The data
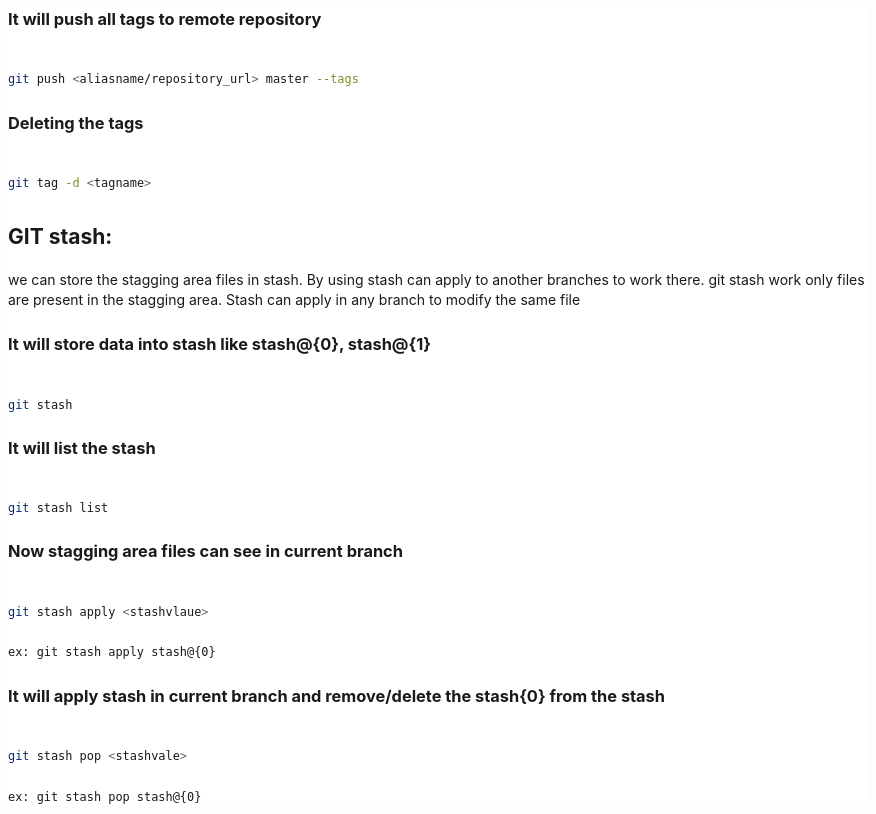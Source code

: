 ### It will push all tags to remote repository

``` bash

git push <aliasname/repository_url> master --tags

```

### Deleting the tags

``` bash

git tag -d <tagname>

```

## GIT stash:

we can store the stagging area files in stash. By using stash can apply to another branches to work there. git stash work only files are present in the stagging area.
Stash can apply in any branch to modify the same file

### It will store data into stash like stash@{0}, stash@{1}

``` bash

git stash

```

### It will list the stash

``` bash

git stash list

```

### Now stagging area files can see in current branch

``` bash

git stash apply <stashvlaue>

ex: git stash apply stash@{0}

```

### It will apply stash in current branch and remove/delete the stash{0} from the stash

``` bash

git stash pop <stashvale>

ex: git stash pop stash@{0}

```
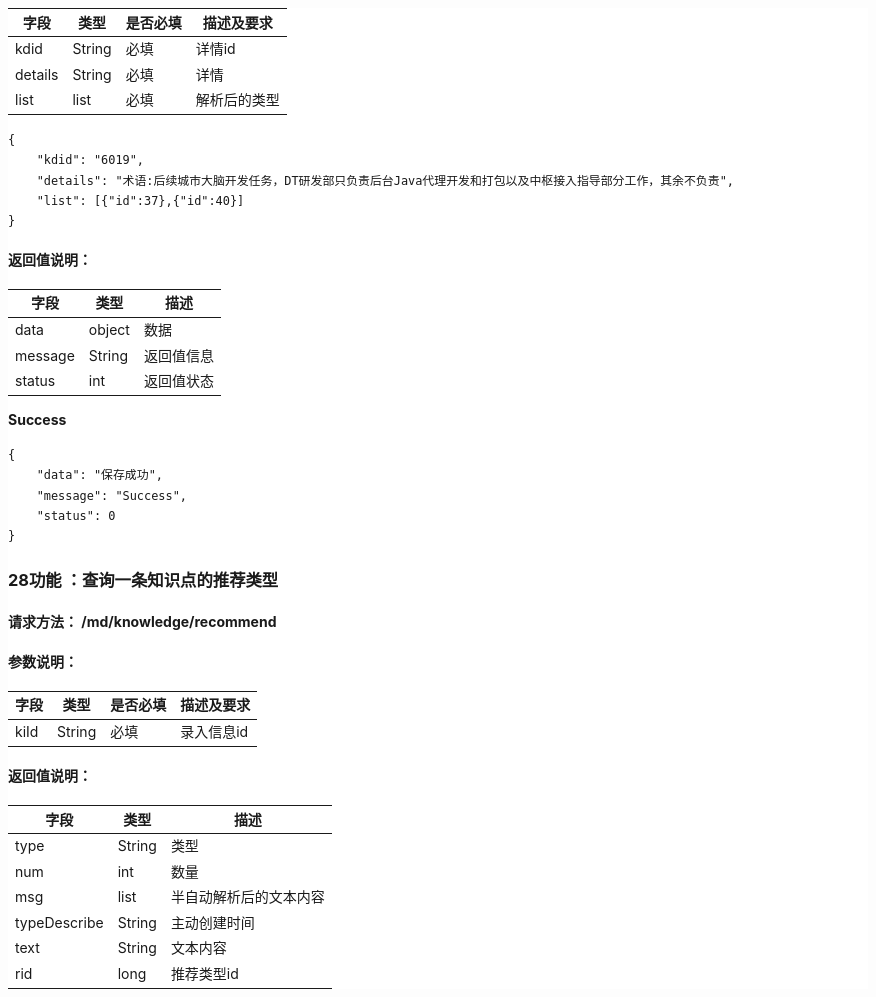 | 字段    | 类型   | 是否必填 | 描述及要求   |
| ------- | ------ | -------- | ------------ |
| kdid    | String | 必填     | 详情id       |
| details | String | 必填     | 详情         |
| list    | list   | 必填     | 解析后的类型 |

```
{
    "kdid": "6019",
    "details": "术语:后续城市大脑开发任务，DT研发部只负责后台Java代理开发和打包以及中枢接入指导部分工作，其余不负责",
    "list": [{"id":37},{"id":40}]
}
```



#### 返回值说明：

| 字段    | 类型   | 描述       |
| ------- | ------ | ---------- |
| data    | object | 数据       |
| message | String | 返回值信息 |
| status  | int    | 返回值状态 |

**Success**

```
{
    "data": "保存成功",
    "message": "Success",
    "status": 0
}
```

### 28功能 ：查询一条知识点的推荐类型

#### 请求方法：   /md/knowledge/recommend

#### 参数说明：

| 字段 | 类型   | 是否必填 | 描述及要求 |
| ---- | ------ | -------- | ---------- |
| kiId | String | 必填     | 录入信息id |

#### 返回值说明：

| 字段         | 类型   | 描述                   |
| ------------ | ------ | ---------------------- |
| type         | String | 类型                   |
| num          | int    | 数量                   |
| msg          | list   | 半自动解析后的文本内容 |
| typeDescribe | String | 主动创建时间           |
| text         | String | 文本内容               |
| rid          | long   | 推荐类型id             |
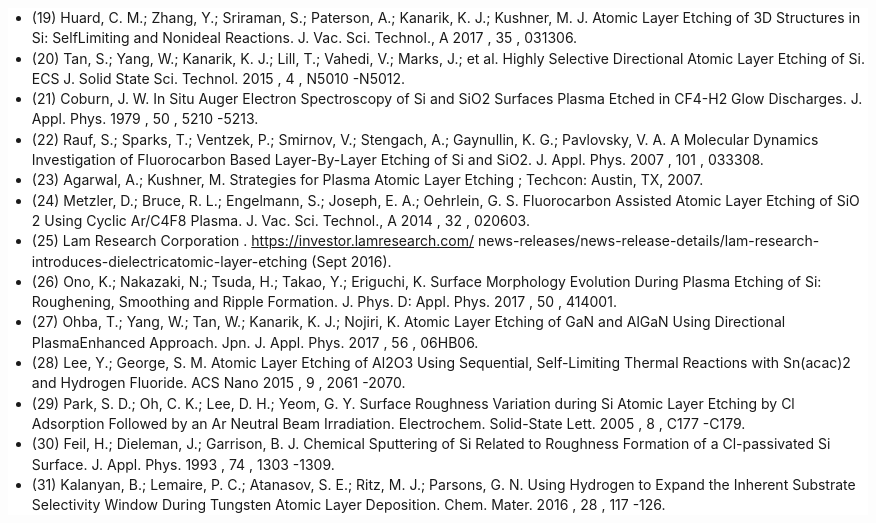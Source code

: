 - (19) Huard, C. M.; Zhang, Y.; Sriraman, S.; Paterson, A.; Kanarik, K. J.; Kushner, M. J. Atomic Layer Etching of 3D Structures in Si: SelfLimiting and Nonideal Reactions. J. Vac. Sci. Technol., A 2017 , 35 , 031306.
- (20) Tan, S.; Yang, W.; Kanarik, K. J.; Lill, T.; Vahedi, V.; Marks, J.; et al. Highly Selective Directional Atomic Layer Etching of Si. ECS J. Solid State Sci. Technol. 2015 , 4 , N5010 -N5012.
- (21) Coburn, J. W. In Situ Auger Electron Spectroscopy of Si and SiO2 Surfaces Plasma Etched in CF4-H2 Glow Discharges. J. Appl. Phys. 1979 , 50 , 5210 -5213.
- (22) Rauf, S.; Sparks, T.; Ventzek, P.; Smirnov, V.; Stengach, A.; Gaynullin, K. G.; Pavlovsky, V. A. A Molecular Dynamics Investigation of Fluorocarbon Based Layer-By-Layer Etching of Si and SiO2. J. Appl. Phys. 2007 , 101 , 033308.
- (23) Agarwal, A.; Kushner, M. Strategies for Plasma Atomic Layer Etching ; Techcon: Austin, TX, 2007.
- (24) Metzler, D.; Bruce, R. L.; Engelmann, S.; Joseph, E. A.; Oehrlein, G. S. Fluorocarbon Assisted Atomic Layer Etching of SiO 2 Using Cyclic Ar/C4F8 Plasma. J. Vac. Sci. Technol., A 2014 , 32 , 020603.
- (25) Lam Research Corporation . https://investor.lamresearch.com/ news-releases/news-release-details/lam-research-introduces-dielectricatomic-layer-etching (Sept 2016).
- (26) Ono, K.; Nakazaki, N.; Tsuda, H.; Takao, Y.; Eriguchi, K. Surface Morphology Evolution During Plasma Etching of Si: Roughening, Smoothing and Ripple Formation. J. Phys. D: Appl. Phys. 2017 , 50 , 414001.
- (27) Ohba, T.; Yang, W.; Tan, W.; Kanarik, K. J.; Nojiri, K. Atomic Layer Etching of GaN and AlGaN Using Directional PlasmaEnhanced Approach. Jpn. J. Appl. Phys. 2017 , 56 , 06HB06.
- (28) Lee, Y.; George, S. M. Atomic Layer Etching of Al2O3 Using Sequential, Self-Limiting Thermal Reactions with Sn(acac)2 and Hydrogen Fluoride. ACS Nano 2015 , 9 , 2061 -2070.
- (29) Park, S. D.; Oh, C. K.; Lee, D. H.; Yeom, G. Y. Surface Roughness Variation during Si Atomic Layer Etching by Cl Adsorption Followed by an Ar Neutral Beam Irradiation. Electrochem. Solid-State Lett. 2005 , 8 , C177 -C179.
- (30) Feil, H.; Dieleman, J.; Garrison, B. J. Chemical Sputtering of Si Related to Roughness Formation of a Cl-passivated Si Surface. J. Appl. Phys. 1993 , 74 , 1303 -1309.
- (31) Kalanyan, B.; Lemaire, P. C.; Atanasov, S. E.; Ritz, M. J.; Parsons, G. N. Using Hydrogen to Expand the Inherent Substrate Selectivity Window During Tungsten Atomic Layer Deposition. Chem. Mater. 2016 , 28 , 117 -126.
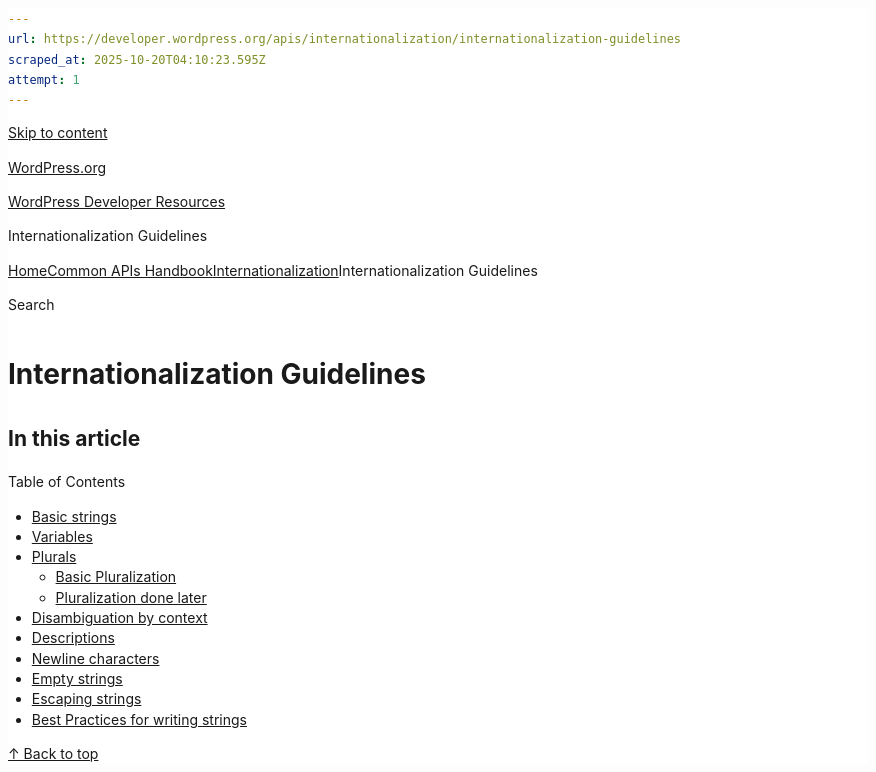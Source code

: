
 ```yaml
---
url: https://developer.wordpress.org/apis/internationalization/internationalization-guidelines
scraped_at: 2025-10-20T04:10:23.595Z
attempt: 1
---
```


[Skip to content](https://developer.wordpress.org/apis/internationalization/internationalization-guidelines/#wp--skip-link--target)

[WordPress.org](https://wordpress.org/)

[WordPress Developer Resources](https://developer.wordpress.org/)

Internationalization Guidelines


[Home](https://developer.wordpress.org/)[Common APIs Handbook](https://developer.wordpress.org/apis/)[Internationalization](https://developer.wordpress.org/apis/internationalization/)Internationalization Guidelines

Search

# Internationalization Guidelines

## In this article

Table of Contents

- [Basic strings](https://developer.wordpress.org/apis/internationalization/internationalization-guidelines/#basic-strings)
- [Variables](https://developer.wordpress.org/apis/internationalization/internationalization-guidelines/#variables)
- [Plurals](https://developer.wordpress.org/apis/internationalization/internationalization-guidelines/#plurals)
  - [Basic Pluralization](https://developer.wordpress.org/apis/internationalization/internationalization-guidelines/#basic-pluralization)
  - [Pluralization done later](https://developer.wordpress.org/apis/internationalization/internationalization-guidelines/#pluralization-done-later)
- [Disambiguation by context](https://developer.wordpress.org/apis/internationalization/internationalization-guidelines/#disambiguation-by-context)
- [Descriptions](https://developer.wordpress.org/apis/internationalization/internationalization-guidelines/#descriptions)
- [Newline characters](https://developer.wordpress.org/apis/internationalization/internationalization-guidelines/#newline-characters)
- [Empty strings](https://developer.wordpress.org/apis/internationalization/internationalization-guidelines/#empty-strings)
- [Escaping strings](https://developer.wordpress.org/apis/internationalization/internationalization-guidelines/#escaping-strings)
- [Best Practices for writing strings](https://developer.wordpress.org/apis/internationalization/internationalization-guidelines/#best-practices-for-writing-strings)

[↑ Back to top](https://developer.wordpress.org/apis/internationalization/internationalization-guidelines/#wp--skip-link--target)
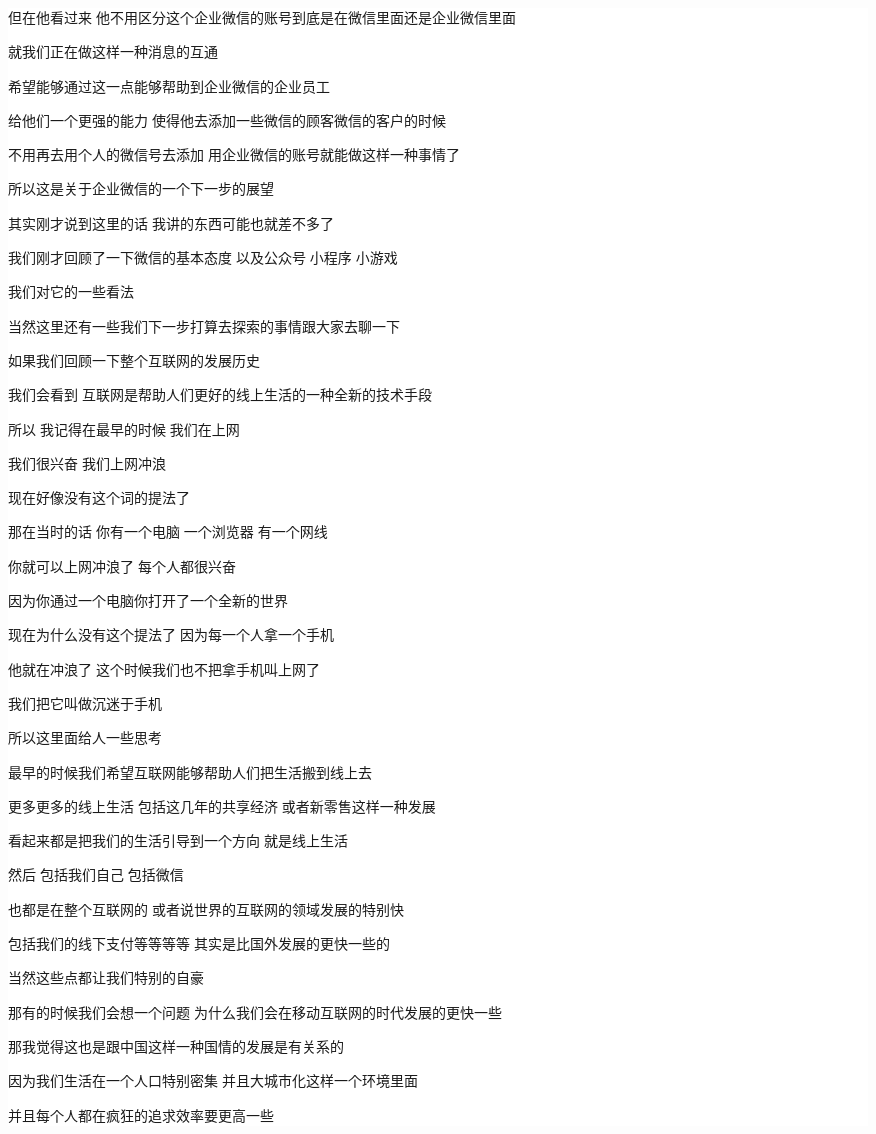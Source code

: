 但在他看过来 他不用区分这个企业微信的账号到底是在微信里面还是企业微信里面

就我们正在做这样一种消息的互通

希望能够通过这一点能够帮助到企业微信的企业员工

给他们一个更强的能力 使得他去添加一些微信的顾客微信的客户的时候

不用再去用个人的微信号去添加 用企业微信的账号就能做这样一种事情了

所以这是关于企业微信的一个下一步的展望

其实刚才说到这里的话 我讲的东西可能也就差不多了

我们刚才回顾了一下微信的基本态度 以及公众号 小程序 小游戏

我们对它的一些看法

当然这里还有一些我们下一步打算去探索的事情跟大家去聊一下

如果我们回顾一下整个互联网的发展历史 

我们会看到 互联网是帮助人们更好的线上生活的一种全新的技术手段

所以 我记得在最早的时候 我们在上网 

我们很兴奋 我们上网冲浪

现在好像没有这个词的提法了 

那在当时的话 你有一个电脑 一个浏览器 有一个网线

你就可以上网冲浪了 每个人都很兴奋 

因为你通过一个电脑你打开了一个全新的世界

现在为什么没有这个提法了 因为每一个人拿一个手机

他就在冲浪了 这个时候我们也不把拿手机叫上网了 

我们把它叫做沉迷于手机 

所以这里面给人一些思考 

最早的时候我们希望互联网能够帮助人们把生活搬到线上去

更多更多的线上生活 包括这几年的共享经济 或者新零售这样一种发展

看起来都是把我们的生活引导到一个方向 就是线上生活

然后 包括我们自己 包括微信

也都是在整个互联网的 或者说世界的互联网的领域发展的特别快

包括我们的线下支付等等等等 其实是比国外发展的更快一些的

当然这些点都让我们特别的自豪

那有的时候我们会想一个问题 为什么我们会在移动互联网的时代发展的更快一些

那我觉得这也是跟中国这样一种国情的发展是有关系的

因为我们生活在一个人口特别密集 并且大城市化这样一个环境里面

并且每个人都在疯狂的追求效率要更高一些
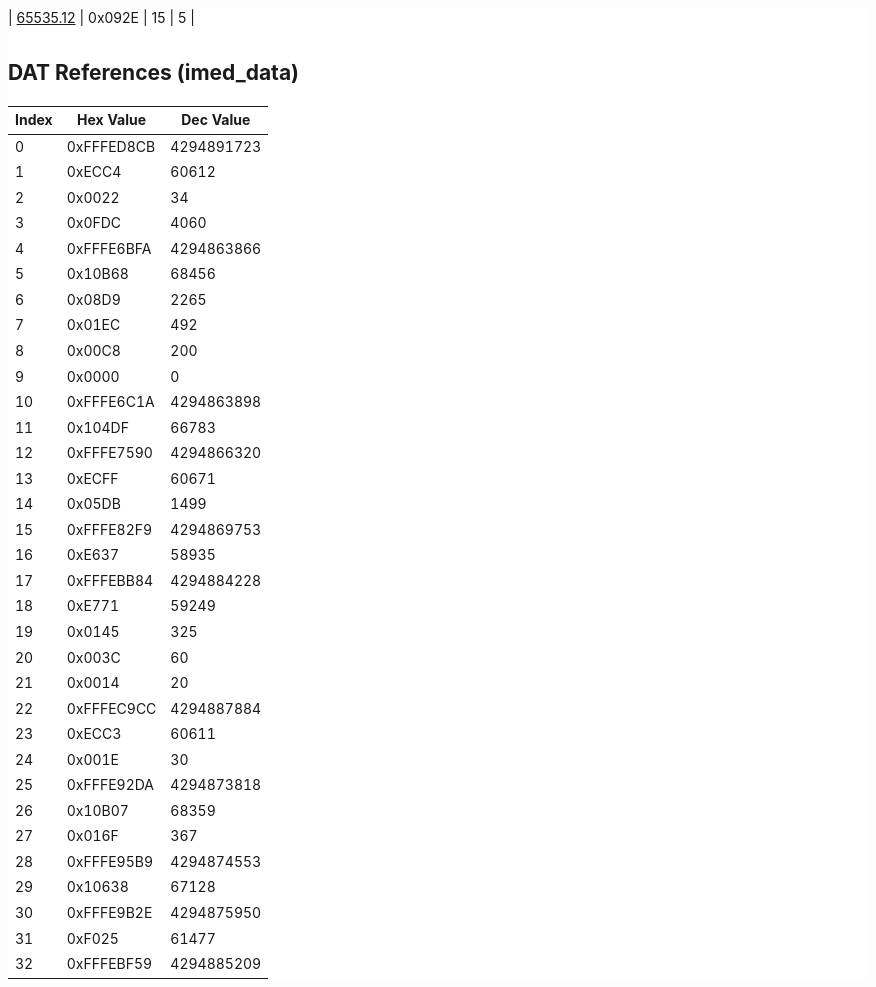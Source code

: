 | [65535.12](./65535.12.md) | 0x092E   |     15 |              5 |

## DAT References (imed_data)

|   Index | Hex Value   |   Dec Value |
|---------|-------------|-------------|
|       0 | 0xFFFED8CB  |  4294891723 |
|       1 | 0xECC4      |       60612 |
|       2 | 0x0022      |          34 |
|       3 | 0x0FDC      |        4060 |
|       4 | 0xFFFE6BFA  |  4294863866 |
|       5 | 0x10B68     |       68456 |
|       6 | 0x08D9      |        2265 |
|       7 | 0x01EC      |         492 |
|       8 | 0x00C8      |         200 |
|       9 | 0x0000      |           0 |
|      10 | 0xFFFE6C1A  |  4294863898 |
|      11 | 0x104DF     |       66783 |
|      12 | 0xFFFE7590  |  4294866320 |
|      13 | 0xECFF      |       60671 |
|      14 | 0x05DB      |        1499 |
|      15 | 0xFFFE82F9  |  4294869753 |
|      16 | 0xE637      |       58935 |
|      17 | 0xFFFEBB84  |  4294884228 |
|      18 | 0xE771      |       59249 |
|      19 | 0x0145      |         325 |
|      20 | 0x003C      |          60 |
|      21 | 0x0014      |          20 |
|      22 | 0xFFFEC9CC  |  4294887884 |
|      23 | 0xECC3      |       60611 |
|      24 | 0x001E      |          30 |
|      25 | 0xFFFE92DA  |  4294873818 |
|      26 | 0x10B07     |       68359 |
|      27 | 0x016F      |         367 |
|      28 | 0xFFFE95B9  |  4294874553 |
|      29 | 0x10638     |       67128 |
|      30 | 0xFFFE9B2E  |  4294875950 |
|      31 | 0xF025      |       61477 |
|      32 | 0xFFFEBF59  |  4294885209 |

Exercise
In the listing above, how many of the lines contain the string "Pluralization"? Respond with the number alone.

Response for this exercise
2